In March, the U.S. Fish and Wildlife Service (USFWS) formally announced its plan to remove federal Endangered Species Act protections for gray wolves in the lower 48 states.

Wolves once ranged across most of North America, a vital part of many varied ecosystems. But an unremitting slaughter by humans brought wolves to the brink of extinction.

The Endangered Species Act (ESA), signed into law in 1973, gave us a second chance to right this wrong.

But just as wolves are beginning to reclaim territory, USFWS is pushing a plan to remove federal protections from nearly all gray wolves in the contiguous United States—a move that, if implemented, will threaten fragile populations still trying to make a comeback on the American landscape.

Without federal protection, wolves in historically occupied areas like the southern Rockies and Northeast may never be able to establish viable populations despite suitable habitat and availability of prey.

While USFWS delisting proposal is not likely to spell extinction for wolves throughout the Lower 48, losing federal ESA protections will have deadly implications for wolves.
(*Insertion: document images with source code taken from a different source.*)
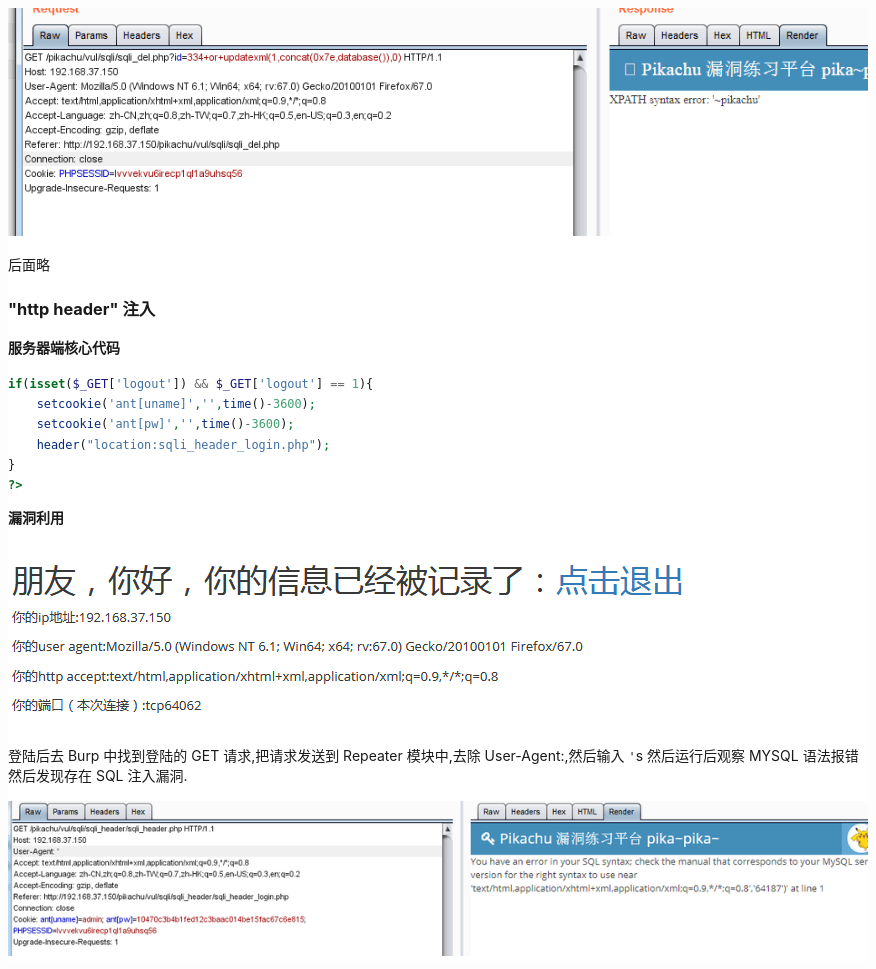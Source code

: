 ![image](../../../../assets/img/安全/实验/Misc/pikachu/52.png)

后面略

### "http header" 注入

**服务器端核心代码**
```php
if(isset($_GET['logout']) && $_GET['logout'] == 1){
    setcookie('ant[uname]','',time()-3600);
    setcookie('ant[pw]','',time()-3600);
    header("location:sqli_header_login.php");
}
?>
```

**漏洞利用**

![image](../../../../assets/img/安全/实验/Misc/pikachu/54.png)

登陆后去 Burp 中找到登陆的 GET 请求,把请求发送到 Repeater 模块中,去除 User-Agent:,然后输入 `'`s 然后运行后观察 MYSQL 语法报错然后发现存在 SQL 注入漏洞.

![image](../../../../assets/img/安全/实验/Misc/pikachu/55.png)
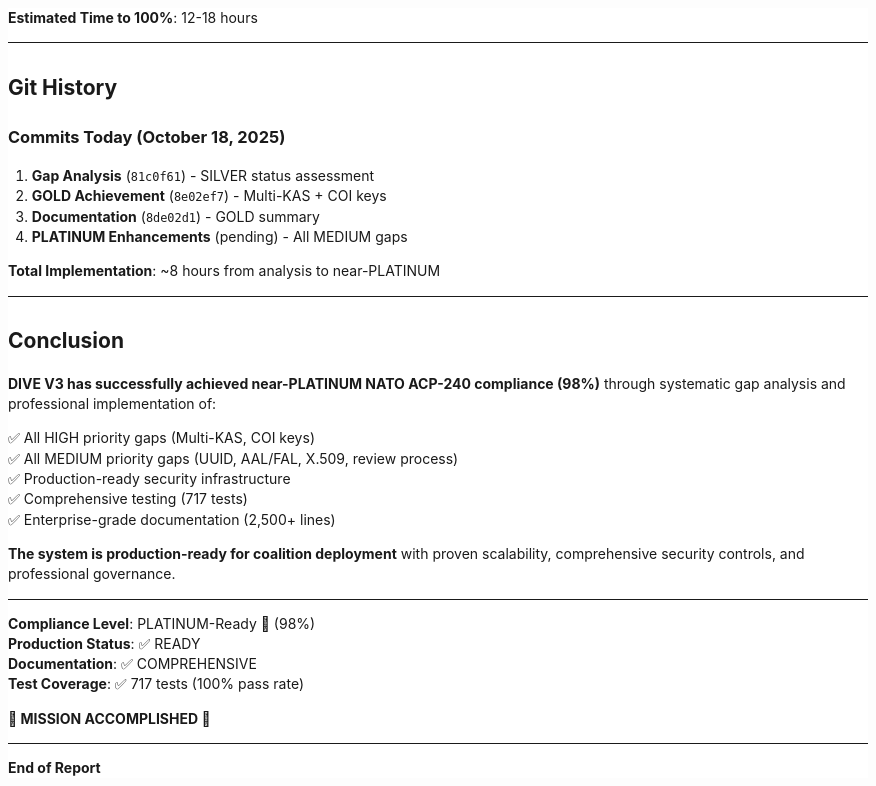 **Estimated Time to 100%**: 12-18 hours

---

## Git History

### Commits Today (October 18, 2025)

1. **Gap Analysis** (`81c0f61`) - SILVER status assessment
2. **GOLD Achievement** (`8e02ef7`) - Multi-KAS + COI keys
3. **Documentation** (`8de02d1`) - GOLD summary
4. **PLATINUM Enhancements** (pending) - All MEDIUM gaps

**Total Implementation**: ~8 hours from analysis to near-PLATINUM

---

## Conclusion

**DIVE V3 has successfully achieved near-PLATINUM NATO ACP-240 compliance (98%)** through systematic gap analysis and professional implementation of:

✅ All HIGH priority gaps (Multi-KAS, COI keys)  
✅ All MEDIUM priority gaps (UUID, AAL/FAL, X.509, review process)  
✅ Production-ready security infrastructure  
✅ Comprehensive testing (717 tests)  
✅ Enterprise-grade documentation (2,500+ lines)  

**The system is production-ready for coalition deployment** with proven scalability, comprehensive security controls, and professional governance.

---

**Compliance Level**: PLATINUM-Ready 🏅 (98%)  
**Production Status**: ✅ READY  
**Documentation**: ✅ COMPREHENSIVE  
**Test Coverage**: ✅ 717 tests (100% pass rate)

**🏅 MISSION ACCOMPLISHED 🏅**

---

**End of Report**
History tells us that under the states’ authority to manage wolf populations, wolves die at the hands of trophy hunters. Starting in 2011, wolf management, at one time or another, returned to the states of Montana, Idaho, Wyoming, Minnesota, Wisconsin, and Michigan. All but one of these states opened a hunting season on wolves within the first year of having management authority. Although Michigan refrained from immediately opening a season on wolves, state representatives unabashedly altered the right of referendum for Michigan voters to allow its inaugural trophy season to begin the following year.

Nearly two thousand wolves were killed in 2011-2013 alone, and thousands more since in states where protections were temporarily or permanently lifted.

This isn’t the first attempt by USFWS to strip gray wolves of federal protection. The Interior Department had also proposed removing the gray wolf’s endangered status in 2013, but the effort was unsuccessful. In the federal mandated Independent Peer Review of the 2013 delisting rule, the five-member panel of scientists agreed unanimously that USFWS’s proposal was scientifically unsound.

USFWS proposed rule can be found here in the Federal Register, and the public comment period remains open through July 15, 2019.

Please take action now.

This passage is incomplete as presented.